Tam OY, Lam SM, Shum HP, Lau CW, Chan KC, Yan WW.; Hong Kong Med J. 2014 Feb 14. [Epub ahead of print]
OBJECTIVES. To evaluate the pattern of unplanned readmissions to the intensive care unit and identify patients at risk of readmission.
DESIGN. Nested case-referent study.
SETTING. Tertiary hospital, Hong Kong.
PATIENTS. A total of 146 patients with unplanned intensive care unit readmission were compared with 292 control patients who were discharged from the intensive care unit alive and never readmitted. Cases and controls were matched for age, gender, and disease severity.
MAIN OUTCOME MEASURES. Patient demographics, initial and pre-discharge clinical parameters, reasons for readmission, and outcomes were studied.
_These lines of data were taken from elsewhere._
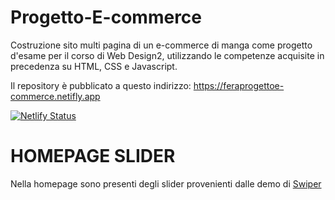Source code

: # Progetto-E-commerce
Costruzione sito multi pagina di un e-commerce di manga come progetto d'esame per il corso di Web Design2, utilizzando le competenze acquisite in precedenza su HTML, CSS e Javascript.

Il repository è pubblicato a questo indirizzo: https://feraprogettoe-commerce.netifly.app

[![Netlify Status](https://api.netlify.com/api/v1/badges/2b4e246c-0c18-443c-b2f4-bb624da1eb4b/deploy-status)](https://app.netlify.com/sites/mangacommerce/deploys)

# HOMEPAGE SLIDER
Nella homepage sono presenti degli slider provenienti dalle demo di [Swiper](https://swiperjs.com/demos)

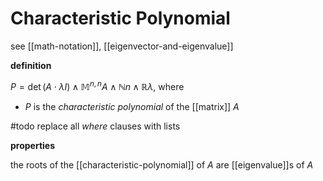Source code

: # Characteristic Polynomial

see [[math-notation]], [[eigenvector-and-eigenvalue]]

**definition**

$P = \det (A \cdot \lambda I) \land \mathbb M^{n, n} A \land \mathbb N n \land \mathbb R \lambda$, where

- $P$ is the _characteristic polynomial_ of the [[matrix]] $A$

#todo replace all _where_ clauses with lists

**properties**

the roots of the [[characteristic-polynomial]] of $A$ are [[eigenvalue]]s of $A$
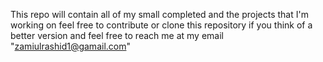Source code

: This repo will contain all of my small completed and the projects that I'm working on
feel free to contribute or clone this repository if you think of a better version 
and feel free to reach me at my email "zamiulrashid1@gamail.com"
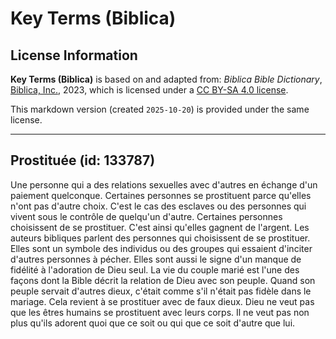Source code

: # Key Terms (Biblica)

## License Information

**Key Terms (Biblica)** is based on and adapted from: _Biblica Bible Dictionary_, [Biblica, Inc.](https://www.biblica.com/), 2023, which is licensed under a [CC BY-SA 4.0 license](https://creativecommons.org/licenses/by-sa/4.0/legalcode.en).

This markdown version (created `2025-10-20`) is provided under the same license.



--------------------------------

## Prostituée (id: 133787)

Une personne qui a des relations sexuelles avec d'autres en échange d'un paiement quelconque. Certaines personnes se prostituent parce qu'elles n'ont pas d'autre choix. C'est le cas des esclaves ou des personnes qui vivent sous le contrôle de quelqu'un d'autre. Certaines personnes choisissent de se prostituer. C'est ainsi qu'elles gagnent de l'argent. Les auteurs bibliques parlent des personnes qui choisissent de se prostituer. Elles sont un symbole des individus ou des groupes qui essaient d'inciter d'autres personnes à pécher. Elles sont aussi le signe d'un manque de fidélité à l'adoration de Dieu seul. La vie du couple marié est l'une des façons dont la Bible décrit la relation de Dieu avec son peuple. Quand son peuple servait d'autres dieux, c'était comme s'il n'était pas fidèle dans le mariage. Cela revient à se prostituer avec de faux dieux. Dieu ne veut pas que les êtres humains se prostituent avec leurs corps. Il ne veut pas non plus qu'ils adorent quoi que ce soit ou qui que ce soit d'autre que lui.


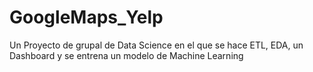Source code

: # GoogleMaps_Yelp
Un Proyecto de grupal de Data Science en el que se hace ETL, EDA, un Dashboard y se entrena un modelo de Machine Learning
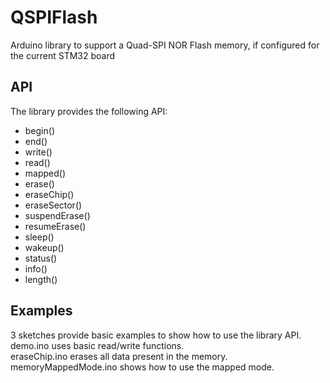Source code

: # QSPIFlash
Arduino library to support a Quad-SPI NOR Flash memory, if configured for the current STM32 board

## API

The library provides the following API:

* begin()
* end()
* write()
* read()
* mapped()
* erase()
* eraseChip()
* eraseSector()
* suspendErase()
* resumeErase()
* sleep()
* wakeup()
* status()
* info()
* length()

## Examples

3 sketches provide basic examples to show how to use the library API.  
demo.ino uses basic read/write functions.  
eraseChip.ino erases all data present in the memory.  
memoryMappedMode.ino shows how to use the mapped mode.  
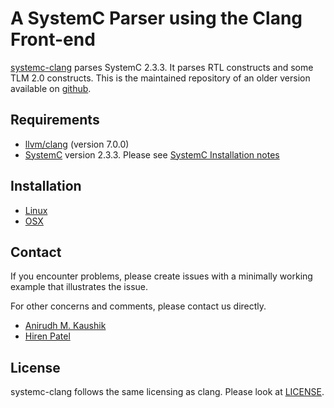 # A SystemC Parser using the Clang Front-end

[systemc-clang](https://git.uwaterloo.ca/caesr-pub//systemc-clang) parses SystemC 2.3.3.
It parses RTL constructs and some TLM 2.0 constructs. 
This is the maintained repository of an older version available on [github](https://github.com/anikau31/systemc-clang).

## Requirements
* [llvm/clang](http://clang.llvm.org/download.html) (version 7.0.0)
* [SystemC](http://systemc.org) version 2.3.3. Please see [SystemC Installation notes](https://github.com/anikau31/systemc-clang/blob/master/doc/systemc-install.mkd)

## Installation 
* [Linux](INSTALL-linux.md)
* [OSX](INSTALL-osx.md)

## Contact

If you encounter problems, please create issues with a minimally working example that illustrates the issue.  

For other concerns and comments, please contact us directly.
* [Anirudh M. Kaushik](https://ece.uwaterloo.ca/~anikau31/uwhtml/team/anirudh-kaushik/)
* [Hiren Patel](https://caesr.uwaterloo.ca)

## License

systemc-clang follows the same licensing as clang.  Please look at [LICENSE]( https://git.uwaterloo.ca/caesr-pub/systemc-clang/LICENSE.md).
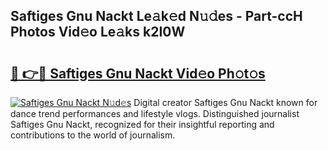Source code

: ## Saftiges Gnu Nackt Le𝚊k𝚎d N𝚞𝚍es - Part-ccH Photos Vid𝚎o Le𝚊ks k2I0W

# <h2><a href="http://fb7piqd.evod.top/?m=Saftiges+Gnu+Nackt">🔗 👉🔴 Saftiges Gnu Nackt Vid𝚎o Ph𝚘t𝚘s</a></h2>

[![Saftiges Gnu Nackt N𝚞d𝚎s](https://i.imgur.com/8V9OHl7.gif)](http://fb7piqd.evod.top/?m=Saftiges+Gnu+Nackt)
Digital creator Saftiges Gnu Nackt known for dance trend performances and lifestyle vlogs. Distinguished journalist Saftiges Gnu Nackt, recognized for their insightful reporting and contributions to the world of journalism. 
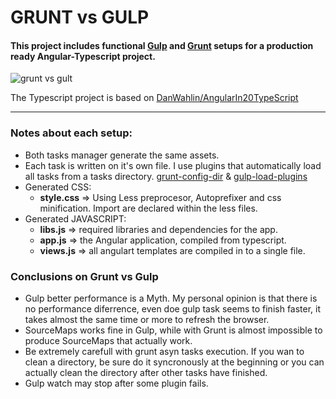 # GRUNT vs GULP

#### This project includes functional [Gulp](http://gulpjs.com/) and [Grunt](http://gruntjs.com/) setups for a production ready Angular-Typescript project.

![grunt vs gult](https://raw.githubusercontent.com/M-jerez/grunt-vs-gulp/master/docs/grunt-vs-gulp.png)

The Typescript project is based on [DanWahlin/AngularIn20TypeScript](https://github.com/DanWahlin/AngularIn20TypeScript)


---------------------------------

### Notes about each setup:
 - Both tasks manager generate the same assets.
 - Each task is written on it's own file. I use plugins that automatically load all tasks from a tasks directory.   [grunt-config-dir](https://www.npmjs.com/package/grunt-config-dir) & [gulp-load-plugins](https://www.npmjs.com/package/gulp-load-plugins)
 - Generated  CSS:
	 - **style.css** => Using Less preprocesor, Autoprefixer and css minification. Import are declared within the less files.
 - Generated  JAVASCRIPT: 
	 - **libs.js** => required libraries and dependencies for the app. 
	 - **app.js** => the Angular application, compiled from typescript.
	 - **views.js** => all angulart templates are compiled in to a single file.


### Conclusions on Grunt vs Gulp
 - Gulp better performance is a Myth. My personal opinion is that there is no performance diferrence, even doe gulp task seems to finish faster, it takes almost the same time or more to refresh the browser.
 - SourceMaps works fine in Gulp, while with Grunt is almost impossible to produce SourceMaps that actually work.
 - Be extremely carefull with grunt asyn tasks execution. If you wan to clean a directory, be sure do it syncronously at the beginning or you can actually clean the directory after other tasks have finished.
 - Gulp watch may stop after some plugin fails.
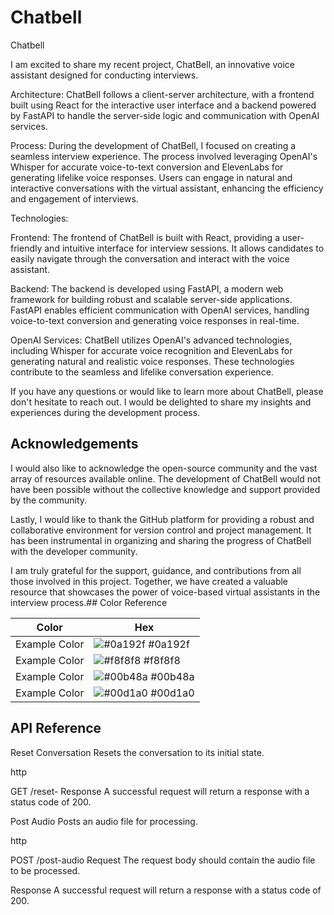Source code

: # Chatbell

Chatbell

I am excited to share my recent project, ChatBell, an innovative voice assistant designed for conducting interviews.

Architecture:
ChatBell follows a client-server architecture, with a frontend built using React for the interactive user interface and a backend powered by FastAPI to handle the server-side logic and communication with OpenAI services.

Process:
During the development of ChatBell, I focused on creating a seamless interview experience. The process involved leveraging OpenAI's Whisper for accurate voice-to-text conversion and ElevenLabs for generating lifelike voice responses. Users can engage in natural and interactive conversations with the virtual assistant, enhancing the efficiency and engagement of interviews.

Technologies:

Frontend: The frontend of ChatBell is built with React, providing a user-friendly and intuitive interface for interview sessions. It allows candidates to easily navigate through the conversation and interact with the voice assistant.

Backend: The backend is developed using FastAPI, a modern web framework for building robust and scalable server-side applications. FastAPI enables efficient communication with OpenAI services, handling voice-to-text conversion and generating voice responses in real-time.

OpenAI Services: ChatBell utilizes OpenAI's advanced technologies, including Whisper for accurate voice recognition and ElevenLabs for generating natural and realistic voice responses. These technologies contribute to the seamless and lifelike conversation experience. 

If you have any questions or would like to learn more about ChatBell, please don't hesitate to reach out. I would be delighted to share my insights and experiences during the development process.


## Acknowledgements



I would also like to acknowledge the open-source community and the vast array of resources available online. The development of ChatBell would not have been possible without the collective knowledge and support provided by the community.

Lastly, I would like to thank the GitHub platform for providing a robust and collaborative environment for version control and project management. It has been instrumental in organizing and sharing the progress of ChatBell with the developer community.

I am truly grateful for the support, guidance, and contributions from all those involved in this project. Together, we have created a valuable resource that showcases the power of voice-based virtual assistants in the interview process.## Color Reference

| Color             | Hex                                                                |
| ----------------- | ------------------------------------------------------------------ |
| Example Color | ![#0a192f](https://via.placeholder.com/10/0a192f?text=+) #0a192f |
| Example Color | ![#f8f8f8](https://via.placeholder.com/10/f8f8f8?text=+) #f8f8f8 |
| Example Color | ![#00b48a](https://via.placeholder.com/10/00b48a?text=+) #00b48a |
| Example Color | ![#00d1a0](https://via.placeholder.com/10/00b48a?text=+) #00d1a0 |

## API Reference
Reset Conversation
Resets the conversation to its initial state.

http

GET /reset-
Response
A successful request will return a response with a status code of 200.

Post Audio
Posts an audio file for processing.

http

POST /post-audio
Request 
The request body should contain the audio file to be processed.

Response
A successful request will return a response with a status code of 200.




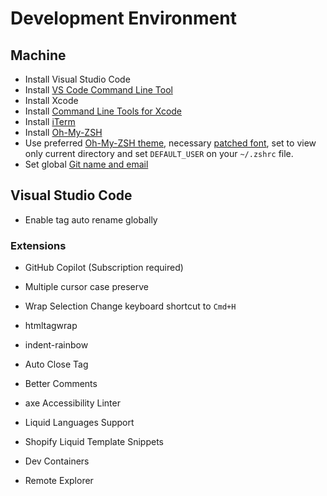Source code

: # Development Environment

## Machine
- Install Visual Studio Code
- Install [VS Code Command Line Tool](https://code.visualstudio.com/docs/setup/mac#_launching-from-the-command-line)
- Install Xcode
- Install [Command Line Tools for Xcode](https://developer.apple.com/download/all/)
- Install [iTerm](https://iterm2.com/)
- Install [Oh-My-ZSH](https://ohmyz.sh/)
- Use preferred [Oh-My-ZSH theme](https://github.com/ohmyzsh/ohmyzsh/wiki/Themes), necessary [patched font](https://github.com/powerline/fonts), set to view only current directory and set `DEFAULT_USER` on your `~/.zshrc` file.
- Set global [Git name and email](https://git-scm.com/book/en/v2/Getting-Started-First-Time-Git-Setup)

## Visual Studio Code
- Enable tag auto rename globally
### Extensions
- GitHub Copilot (Subscription required)
- Multiple cursor case preserve
- Wrap Selection
Change keyboard shortcut to `Cmd+H`
- htmltagwrap
- indent-rainbow
- Auto Close Tag
- Better Comments
- axe Accessibility Linter

- Liquid Languages Support
- Shopify Liquid Template Snippets
- Dev Containers
- Remote Explorer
RESULTS. During the 30-month study period, the readmission rate was 5.1%. Readmitted patients had significantly higher mortality and longer mean hospital lengths of stay (both P<0.001). Most patients in this cohort (36.3%) were readmitted for a respiratory cause. Based on classification tree analysis, postoperative patients with sepsis (adjusted P=0.043), non-operative septic patients with fluid gain 24 hours pre-discharge (adjusted P=0.013), and non-septic patients with increased sputum quantity on discharge (adjusted P=0.006) were significantly associated with intensive care unit readmission.
CONCLUSION. Incomplete resolution of respiratory conditions remained an important reason for potentially preventable intensive care unit readmission. Attention to fluid balance and sputum quantity before intensive care unit discharge might prevent unplanned intensive care unit readmission.